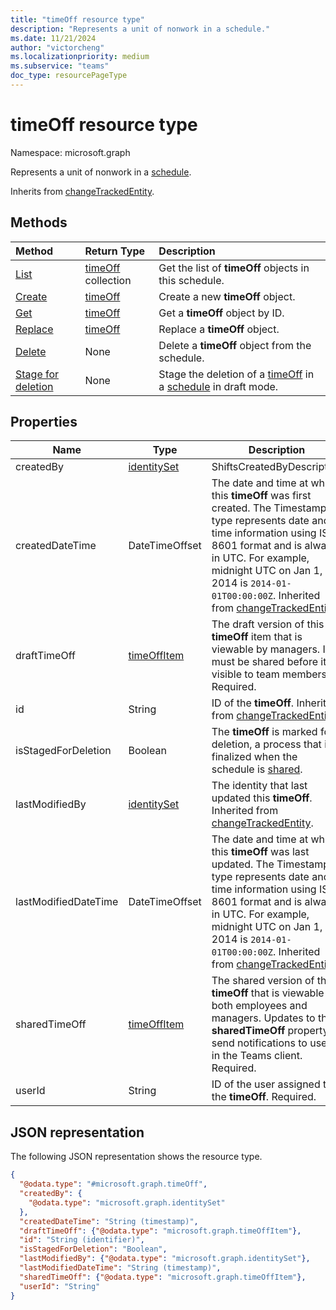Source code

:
```yaml
---
title: "timeOff resource type"
description: "Represents a unit of nonwork in a schedule."
ms.date: 11/21/2024
author: "victorcheng"
ms.localizationpriority: medium
ms.subservice: "teams"
doc_type: resourcePageType
---
```


# timeOff resource type

Namespace: microsoft.graph

Represents a unit of nonwork in a [schedule](../resources/schedule.md).

Inherits from [changeTrackedEntity](../resources/changetrackedentity.md).

## Methods

| Method       | Return Type  |Description|
|:---------------|:--------|:----------|
|[List](../api/schedule-list-timesoff.md) | [timeOff](timeoff.md) collection | Get the list of **timeOff** objects in this schedule.|
|[Create](../api/schedule-post-timesoff.md) | [timeOff](timeoff.md) | Create a new **timeOff** object.|
|[Get](../api/timeoff-get.md) | [timeOff](timeoff.md) | Get a **timeOff** object by ID.|
|[Replace](../api/timeoff-put.md) | [timeOff](timeoff.md) | Replace a **timeOff** object.|
|[Delete](../api/timeoff-delete.md) | None | Delete a **timeOff** object from the schedule.|
|[Stage for deletion](../api/changetrackedentity-stagefordeletion.md)| None |Stage the deletion of a [timeOff](timeoff.md) in a [schedule](schedule.md) in draft mode.|

## Properties
|Name          |Type           |Description                                                                                                                                      |
|--------------|---------------|-------------------------------------------------------------------------------------------------------------------------------------------------|
| createdBy | [identitySet](identityset.md) |ShiftsCreatedByDescription|
| createdDateTime		| DateTimeOffset        |The date and time at which this **timeOff** was first created. The Timestamp type represents date and time information using ISO 8601 format and is always in UTC. For example, midnight UTC on Jan 1, 2014 is `2014-01-01T00:00:00Z`. Inherited from [changeTrackedEntity](../resources/changetrackedentity.md).|
| draftTimeOff		| [timeOffItem](timeoffitem.md)        |The draft version of this **timeOff** item that is viewable by managers. It must be shared before it's visible to team members. Required.|
| id			| String      |ID of the **timeOff**. Inherited from [changeTrackedEntity](../resources/changetrackedentity.md).|
| isStagedForDeletion   | Boolean                      | The **timeOff** is marked for deletion, a process that is finalized when the schedule is [shared](../api/schedule-share.md).     |
| lastModifiedBy		| [identitySet](identityset.md)        |The identity that last updated this **timeOff**. Inherited from [changeTrackedEntity](../resources/changetrackedentity.md).|
| lastModifiedDateTime		| DateTimeOffset        |The date and time at which this **timeOff** was last updated. The Timestamp type represents date and time information using ISO 8601 format and is always in UTC. For example, midnight UTC on Jan 1, 2014 is `2014-01-01T00:00:00Z`. Inherited from [changeTrackedEntity](../resources/changetrackedentity.md).|
| sharedTimeOff 	| [timeOffItem](timeoffitem.md) |The shared version of this **timeOff** that is viewable by both employees and managers. Updates to the **sharedTimeOff** property send notifications to users in the Teams client. Required.|
| userId 			| String      |ID of the user assigned to the **timeOff**. Required.|

## JSON representation

The following JSON representation shows the resource type.

<!-- {
  "blockType": "resource",
  "keyProperty": "id",
  "@odata.type": "microsoft.graph.timeOff",
   "baseType":"microsoft.graph.changeTrackedEntity"
}-->

```json
{
  "@odata.type": "#microsoft.graph.timeOff",
  "createdBy": {
    "@odata.type": "microsoft.graph.identitySet"
  },
  "createdDateTime": "String (timestamp)",
  "draftTimeOff": {"@odata.type": "microsoft.graph.timeOffItem"},
  "id": "String (identifier)",
  "isStagedForDeletion": "Boolean",
  "lastModifiedBy": {"@odata.type": "microsoft.graph.identitySet"},
  "lastModifiedDateTime": "String (timestamp)",
  "sharedTimeOff": {"@odata.type": "microsoft.graph.timeOffItem"},
  "userId": "String"
}
```


<!-- uuid: 8fcb5dbc-d5aa-4681-8e31-b001d5168d79
2015-10-25 14:57:30 UTC -->
<!--
{
  "type": "#page.annotation",
  "description": "timeOff resource",
  "keywords": "",
  "section": "documentation",
  "tocPath": "",
  "suppressions": []
}
-->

### Brief
Write out the listing above in full, word for word, with no pictures.

### Solution for this problem
Source code

:
```yaml
---
title: "timeOff resource type"
description: "Represents a unit of nonwork in a schedule."
ms.date: 11/21/2024
author: "victorcheng"
ms.localizationpriority: medium
ms.subservice: "teams"
doc_type: resourcePageType
---
```


# timeOff resource type

Namespace: microsoft.graph

Represents a unit of nonwork in a [schedule](../resources/schedule.md).

Inherits from [changeTrackedEntity](../resources/changetrackedentity.md).

## Methods

| Method       | Return Type  |Description|
|:---------------|:--------|:----------|
|[List](../api/schedule-list-timesoff.md) | [timeOff](timeoff.md) collection | Get the list of **timeOff** objects in this schedule.|
|[Create](../api/schedule-post-timesoff.md) | [timeOff](timeoff.md) | Create a new **timeOff** object.|
|[Get](../api/timeoff-get.md) | [timeOff](timeoff.md) | Get a **timeOff** object by ID.|
|[Replace](../api/timeoff-put.md) | [timeOff](timeoff.md) | Replace a **timeOff** object.|
|[Delete](../api/timeoff-delete.md) | None | Delete a **timeOff** object from the schedule.|
|[Stage for deletion](../api/changetrackedentity-stagefordeletion.md)| None |Stage the deletion of a [timeOff](timeoff.md) in a [schedule](schedule.md) in draft mode.|

## Properties
|Name          |Type           |Description                                                                                                                                      |
|--------------|---------------|-------------------------------------------------------------------------------------------------------------------------------------------------|
| createdBy | [identitySet](identityset.md) |ShiftsCreatedByDescription|
| createdDateTime		| DateTimeOffset        |The date and time at which this **timeOff** was first created. The Timestamp type represents date and time information using ISO 8601 format and is always in UTC. For example, midnight UTC on Jan 1, 2014 is `2014-01-01T00:00:00Z`. Inherited from [changeTrackedEntity](../resources/changetrackedentity.md).|
| draftTimeOff		| [timeOffItem](timeoffitem.md)        |The draft version of this **timeOff** item that is viewable by managers. It must be shared before it's visible to team members. Required.|
| id			| String      |ID of the **timeOff**. Inherited from [changeTrackedEntity](../resources/changetrackedentity.md).|
| isStagedForDeletion   | Boolean                      | The **timeOff** is marked for deletion, a process that is finalized when the schedule is [shared](../api/schedule-share.md).     |
| lastModifiedBy		| [identitySet](identityset.md)        |The identity that last updated this **timeOff**. Inherited from [changeTrackedEntity](../resources/changetrackedentity.md).|
| lastModifiedDateTime		| DateTimeOffset        |The date and time at which this **timeOff** was last updated. The Timestamp type represents date and time information using ISO 8601 format and is always in UTC. For example, midnight UTC on Jan 1, 2014 is `2014-01-01T00:00:00Z`. Inherited from [changeTrackedEntity](../resources/changetrackedentity.md).|
| sharedTimeOff 	| [timeOffItem](timeoffitem.md) |The shared version of this **timeOff** that is viewable by both employees and managers. Updates to the **sharedTimeOff** property send notifications to users in the Teams client. Required.|
| userId 			| String      |ID of the user assigned to the **timeOff**. Required.|

## JSON representation

The following JSON representation shows the resource type.

<!-- {
  "blockType": "resource",
  "keyProperty": "id",
  "@odata.type": "microsoft.graph.timeOff",
   "baseType":"microsoft.graph.changeTrackedEntity"
}-->

```json
{
  "@odata.type": "#microsoft.graph.timeOff",
  "createdBy": {
    "@odata.type": "microsoft.graph.identitySet"
  },
  "createdDateTime": "String (timestamp)",
  "draftTimeOff": {"@odata.type": "microsoft.graph.timeOffItem"},
  "id": "String (identifier)",
  "isStagedForDeletion": "Boolean",
  "lastModifiedBy": {"@odata.type": "microsoft.graph.identitySet"},
  "lastModifiedDateTime": "String (timestamp)",
  "sharedTimeOff": {"@odata.type": "microsoft.graph.timeOffItem"},
  "userId": "String"
}
```


<!-- uuid: 8fcb5dbc-d5aa-4681-8e31-b001d5168d79
2015-10-25 14:57:30 UTC -->
<!--
{
  "type": "#page.annotation",
  "description": "timeOff resource",
  "keywords": "",
  "section": "documentation",
  "tocPath": "",
  "suppressions": []
}
-->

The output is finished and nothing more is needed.